(What to work on) Where a line of the listing below holds "habe", add it to the tally; give only the final number.

+ + + + + + +

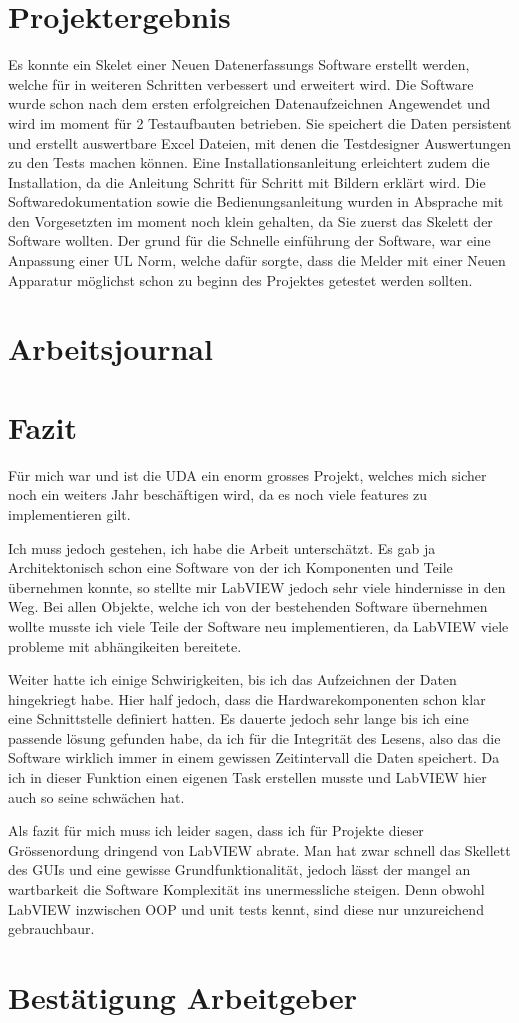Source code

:\documentclass[10pt]{scrartcl}
\begin{document}
\section{Projektergebnis}
Es konnte ein Skelet einer Neuen Datenerfassungs Software erstellt werden, welche für in weiteren Schritten verbessert und erweitert wird. Die Software wurde schon nach dem ersten erfolgreichen Datenaufzeichnen Angewendet und wird im moment für 2 Testaufbauten betrieben. Sie speichert die Daten persistent und erstellt auswertbare Excel Dateien, mit denen die Testdesigner Auswertungen zu den Tests machen können.
Eine Installationsanleitung erleichtert zudem die Installation, da die Anleitung Schritt für Schritt mit Bildern erklärt wird.
Die Softwaredokumentation sowie die Bedienungsanleitung wurden in Absprache mit den Vorgesetzten im moment noch klein gehalten, da Sie zuerst das Skelett der Software wollten. Der grund für die Schnelle einführung der Software, war eine Anpassung einer UL Norm, welche dafür sorgte, dass die Melder mit einer Neuen Apparatur möglichst schon zu beginn des Projektes getestet werden sollten.


\section{Arbeitsjournal}
\section{Fazit}
Für mich war und ist die UDA ein enorm grosses Projekt, welches mich sicher noch ein weiters Jahr beschäftigen wird, da es noch viele features zu implementieren gilt.

Ich muss jedoch gestehen, ich habe die Arbeit unterschätzt. Es gab ja Architektonisch schon eine Software von der ich Komponenten und Teile übernehmen konnte, so stellte mir LabVIEW jedoch sehr viele hindernisse in den Weg. Bei allen Objekte, welche ich von der bestehenden Software übernehmen wollte musste ich viele Teile der Software neu implementieren, da LabVIEW viele probleme mit abhängikeiten bereitete.

Weiter hatte ich einige Schwirigkeiten, bis ich das Aufzeichnen der Daten hingekriegt habe. Hier half jedoch, dass die Hardwarekomponenten schon klar eine Schnittstelle definiert hatten. Es dauerte jedoch sehr lange bis ich eine passende lösung gefunden habe, da ich für die Integrität des Lesens, also das die Software wirklich immer in einem gewissen Zeitintervall die Daten speichert. Da ich in dieser Funktion einen eigenen Task erstellen musste und LabVIEW hier auch so seine schwächen hat.

Als fazit für mich muss ich leider sagen, dass ich für Projekte dieser Grössenordung dringend von LabVIEW abrate. Man hat zwar schnell das Skellett des GUIs und eine gewisse Grundfunktionalität, jedoch lässt der mangel an wartbarkeit die Software Komplexität ins unermessliche steigen. Denn obwohl LabVIEW inzwischen OOP und unit tests kennt, sind diese nur unzureichend gebrauchbaur.
\section{Bestätigung Arbeitgeber}


\end{document}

+ + + + + + +

(Reply to the exercise) 2